* Given information *
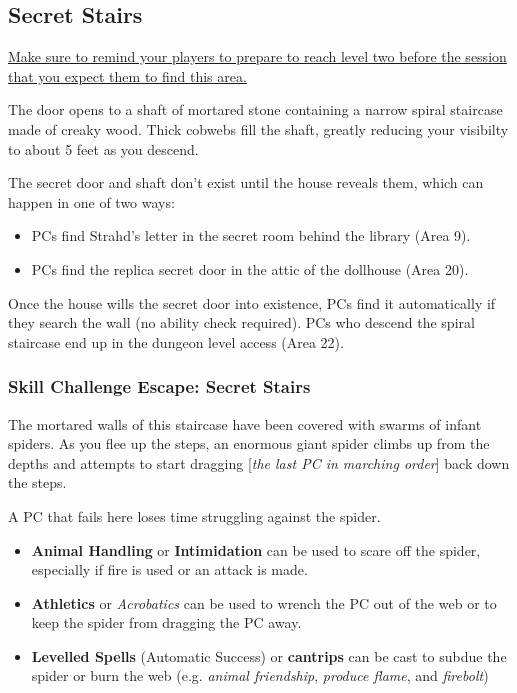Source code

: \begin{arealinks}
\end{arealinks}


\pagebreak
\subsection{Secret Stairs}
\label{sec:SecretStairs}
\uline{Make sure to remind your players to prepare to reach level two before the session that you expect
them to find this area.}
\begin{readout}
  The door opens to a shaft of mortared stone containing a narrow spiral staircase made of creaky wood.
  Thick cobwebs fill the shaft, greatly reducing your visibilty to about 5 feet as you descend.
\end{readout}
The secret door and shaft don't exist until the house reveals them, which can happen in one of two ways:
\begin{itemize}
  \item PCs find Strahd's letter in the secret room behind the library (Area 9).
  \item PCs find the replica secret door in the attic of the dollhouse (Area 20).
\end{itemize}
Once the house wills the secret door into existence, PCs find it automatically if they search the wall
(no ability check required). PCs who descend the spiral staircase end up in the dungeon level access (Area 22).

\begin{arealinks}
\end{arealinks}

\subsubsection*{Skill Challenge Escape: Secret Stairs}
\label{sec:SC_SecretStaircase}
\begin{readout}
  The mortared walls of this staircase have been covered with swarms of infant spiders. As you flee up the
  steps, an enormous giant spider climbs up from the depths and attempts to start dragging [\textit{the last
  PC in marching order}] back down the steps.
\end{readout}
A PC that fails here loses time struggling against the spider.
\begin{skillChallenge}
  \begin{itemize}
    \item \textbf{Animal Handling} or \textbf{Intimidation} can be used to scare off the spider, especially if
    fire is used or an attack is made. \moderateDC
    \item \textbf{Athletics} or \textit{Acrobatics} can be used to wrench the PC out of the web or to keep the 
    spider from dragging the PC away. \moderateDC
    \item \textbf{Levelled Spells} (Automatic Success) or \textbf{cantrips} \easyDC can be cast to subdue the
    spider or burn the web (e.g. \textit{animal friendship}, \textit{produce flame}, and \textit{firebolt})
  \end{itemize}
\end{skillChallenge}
--
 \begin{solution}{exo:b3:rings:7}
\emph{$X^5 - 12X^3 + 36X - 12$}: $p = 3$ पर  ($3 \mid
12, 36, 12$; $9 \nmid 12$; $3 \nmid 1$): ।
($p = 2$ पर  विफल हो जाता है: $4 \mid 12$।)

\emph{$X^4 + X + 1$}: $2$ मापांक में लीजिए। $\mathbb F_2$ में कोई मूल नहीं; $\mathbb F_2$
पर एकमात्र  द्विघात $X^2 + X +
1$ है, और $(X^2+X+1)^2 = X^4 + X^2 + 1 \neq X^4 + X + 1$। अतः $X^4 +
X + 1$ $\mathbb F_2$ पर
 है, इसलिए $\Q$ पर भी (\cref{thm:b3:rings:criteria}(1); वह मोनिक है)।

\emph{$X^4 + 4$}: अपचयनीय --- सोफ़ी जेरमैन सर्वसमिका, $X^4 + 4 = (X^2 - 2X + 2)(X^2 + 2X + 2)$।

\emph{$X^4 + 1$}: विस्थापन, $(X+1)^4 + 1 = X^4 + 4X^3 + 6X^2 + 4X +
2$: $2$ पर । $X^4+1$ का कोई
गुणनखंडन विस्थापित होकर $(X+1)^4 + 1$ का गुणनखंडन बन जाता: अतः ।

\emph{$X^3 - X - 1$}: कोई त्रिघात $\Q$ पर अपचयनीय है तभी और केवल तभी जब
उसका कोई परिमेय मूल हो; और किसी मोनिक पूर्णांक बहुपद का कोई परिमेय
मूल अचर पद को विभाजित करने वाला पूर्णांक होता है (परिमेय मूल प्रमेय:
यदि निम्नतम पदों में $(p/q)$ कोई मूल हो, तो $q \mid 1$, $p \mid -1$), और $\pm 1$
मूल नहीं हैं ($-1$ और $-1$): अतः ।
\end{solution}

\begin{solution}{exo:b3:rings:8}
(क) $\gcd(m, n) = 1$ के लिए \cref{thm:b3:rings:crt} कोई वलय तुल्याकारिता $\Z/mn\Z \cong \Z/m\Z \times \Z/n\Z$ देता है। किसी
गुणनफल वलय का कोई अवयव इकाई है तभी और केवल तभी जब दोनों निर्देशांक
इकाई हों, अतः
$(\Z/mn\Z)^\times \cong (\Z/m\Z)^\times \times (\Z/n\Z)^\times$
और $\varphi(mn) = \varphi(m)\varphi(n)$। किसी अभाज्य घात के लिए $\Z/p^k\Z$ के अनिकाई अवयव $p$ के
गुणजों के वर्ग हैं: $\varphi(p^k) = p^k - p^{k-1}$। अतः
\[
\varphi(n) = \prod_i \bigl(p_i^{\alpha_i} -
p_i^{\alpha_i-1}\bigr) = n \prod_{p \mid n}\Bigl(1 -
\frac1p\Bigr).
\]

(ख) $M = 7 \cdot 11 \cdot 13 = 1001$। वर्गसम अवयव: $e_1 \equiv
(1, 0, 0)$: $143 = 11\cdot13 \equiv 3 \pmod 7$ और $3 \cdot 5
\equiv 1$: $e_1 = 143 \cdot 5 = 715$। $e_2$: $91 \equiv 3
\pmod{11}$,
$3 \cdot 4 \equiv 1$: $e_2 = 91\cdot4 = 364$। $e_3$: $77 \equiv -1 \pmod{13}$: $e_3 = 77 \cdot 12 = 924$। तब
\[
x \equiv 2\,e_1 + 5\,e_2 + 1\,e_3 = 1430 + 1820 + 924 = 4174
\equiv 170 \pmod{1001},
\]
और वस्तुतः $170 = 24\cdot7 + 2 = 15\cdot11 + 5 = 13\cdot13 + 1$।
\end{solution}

* What you will do *
All lines of the entries above where "textbf" turns up should be reported.

* Expected output *
    \item \textbf{Animal Handling} or \textbf{Intimidation} can be used to scare off the spider, especially if
    \item \textbf{Athletics} or \textit{Acrobatics} can be used to wrench the PC out of the web or to keep the 
    \item \textbf{Levelled Spells} (Automatic Success) or \textbf{cantrips} \easyDC can be cast to subdue the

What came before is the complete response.